WORK INSTRUCTIONS:
Below is a listing; repeat exactly the lines from the one containing "Đây là một schema" to the one containing "Nếu bạn có schema", both included.

------------------------------------------------------------------------

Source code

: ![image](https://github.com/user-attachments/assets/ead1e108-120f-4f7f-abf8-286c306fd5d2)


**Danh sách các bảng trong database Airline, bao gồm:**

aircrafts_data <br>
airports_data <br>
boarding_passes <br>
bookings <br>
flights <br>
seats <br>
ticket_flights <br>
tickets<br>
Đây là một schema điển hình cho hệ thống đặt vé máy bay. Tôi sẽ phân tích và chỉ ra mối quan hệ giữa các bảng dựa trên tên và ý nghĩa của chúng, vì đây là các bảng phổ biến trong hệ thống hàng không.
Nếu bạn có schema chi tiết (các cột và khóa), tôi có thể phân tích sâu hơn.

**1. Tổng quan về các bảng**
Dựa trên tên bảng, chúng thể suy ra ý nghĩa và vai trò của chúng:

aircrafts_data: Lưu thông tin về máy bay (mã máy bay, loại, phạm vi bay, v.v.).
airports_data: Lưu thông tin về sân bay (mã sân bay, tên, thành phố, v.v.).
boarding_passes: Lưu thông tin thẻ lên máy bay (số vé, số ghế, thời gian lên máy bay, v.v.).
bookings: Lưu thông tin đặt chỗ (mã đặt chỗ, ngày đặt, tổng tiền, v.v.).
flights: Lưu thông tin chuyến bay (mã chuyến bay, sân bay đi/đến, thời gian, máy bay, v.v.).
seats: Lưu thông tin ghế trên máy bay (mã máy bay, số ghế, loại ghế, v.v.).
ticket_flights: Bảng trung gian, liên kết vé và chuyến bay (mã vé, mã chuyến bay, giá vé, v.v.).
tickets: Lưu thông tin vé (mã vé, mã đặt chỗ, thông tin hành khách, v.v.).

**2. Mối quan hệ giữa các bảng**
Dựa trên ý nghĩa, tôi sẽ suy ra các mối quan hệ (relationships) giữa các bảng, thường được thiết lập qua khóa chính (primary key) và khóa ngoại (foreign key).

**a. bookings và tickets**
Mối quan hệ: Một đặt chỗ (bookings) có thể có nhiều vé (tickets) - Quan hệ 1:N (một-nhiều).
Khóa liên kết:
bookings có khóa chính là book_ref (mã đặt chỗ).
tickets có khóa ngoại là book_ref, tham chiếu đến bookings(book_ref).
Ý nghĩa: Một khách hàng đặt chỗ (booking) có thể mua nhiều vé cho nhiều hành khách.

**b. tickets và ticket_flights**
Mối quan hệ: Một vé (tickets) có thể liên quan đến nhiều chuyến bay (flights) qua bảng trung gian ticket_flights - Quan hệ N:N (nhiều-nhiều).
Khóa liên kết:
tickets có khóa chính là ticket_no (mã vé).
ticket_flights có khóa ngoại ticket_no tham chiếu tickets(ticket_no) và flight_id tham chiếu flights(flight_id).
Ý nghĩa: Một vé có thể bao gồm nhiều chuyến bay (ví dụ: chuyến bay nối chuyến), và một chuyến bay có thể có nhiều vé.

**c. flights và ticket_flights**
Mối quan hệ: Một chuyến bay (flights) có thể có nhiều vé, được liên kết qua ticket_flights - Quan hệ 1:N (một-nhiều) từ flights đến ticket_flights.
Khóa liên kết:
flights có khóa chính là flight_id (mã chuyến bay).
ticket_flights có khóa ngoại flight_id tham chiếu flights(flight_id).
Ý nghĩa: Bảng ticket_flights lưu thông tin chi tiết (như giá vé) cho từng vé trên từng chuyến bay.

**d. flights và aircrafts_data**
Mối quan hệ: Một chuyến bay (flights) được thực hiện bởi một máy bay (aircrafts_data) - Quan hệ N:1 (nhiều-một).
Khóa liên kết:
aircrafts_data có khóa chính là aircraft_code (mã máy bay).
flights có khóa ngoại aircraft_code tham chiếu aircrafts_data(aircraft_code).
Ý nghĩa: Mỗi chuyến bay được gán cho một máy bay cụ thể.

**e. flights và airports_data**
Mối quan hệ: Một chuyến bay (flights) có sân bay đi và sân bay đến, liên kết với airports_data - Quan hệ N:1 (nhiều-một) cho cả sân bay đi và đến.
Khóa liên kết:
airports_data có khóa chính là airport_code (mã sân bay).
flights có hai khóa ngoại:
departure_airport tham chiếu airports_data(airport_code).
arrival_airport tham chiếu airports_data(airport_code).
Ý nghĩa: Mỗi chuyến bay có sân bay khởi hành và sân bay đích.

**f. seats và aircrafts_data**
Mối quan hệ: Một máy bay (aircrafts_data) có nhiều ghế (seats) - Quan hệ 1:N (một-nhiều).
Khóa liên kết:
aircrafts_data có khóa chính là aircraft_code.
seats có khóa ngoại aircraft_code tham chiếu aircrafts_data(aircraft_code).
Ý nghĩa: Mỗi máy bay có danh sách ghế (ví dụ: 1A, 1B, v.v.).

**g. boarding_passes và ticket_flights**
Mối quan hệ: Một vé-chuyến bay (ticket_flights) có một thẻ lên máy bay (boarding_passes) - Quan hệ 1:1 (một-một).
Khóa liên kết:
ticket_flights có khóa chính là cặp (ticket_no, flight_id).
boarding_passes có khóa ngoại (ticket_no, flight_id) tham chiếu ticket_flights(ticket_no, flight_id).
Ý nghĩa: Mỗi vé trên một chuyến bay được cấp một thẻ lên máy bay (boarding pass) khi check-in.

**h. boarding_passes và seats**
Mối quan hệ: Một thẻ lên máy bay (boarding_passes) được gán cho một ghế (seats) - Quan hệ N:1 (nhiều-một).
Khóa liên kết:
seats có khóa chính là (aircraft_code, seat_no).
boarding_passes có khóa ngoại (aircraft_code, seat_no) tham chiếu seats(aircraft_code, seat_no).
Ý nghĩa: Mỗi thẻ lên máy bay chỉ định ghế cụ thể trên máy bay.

------------------------------------------------------------------------

SOLUTION BELOW:
Đây là một schema điển hình cho hệ thống đặt vé máy bay. Tôi sẽ phân tích và chỉ ra mối quan hệ giữa các bảng dựa trên tên và ý nghĩa của chúng, vì đây là các bảng phổ biến trong hệ thống hàng không.
Nếu bạn có schema chi tiết (các cột và khóa), tôi có thể phân tích sâu hơn.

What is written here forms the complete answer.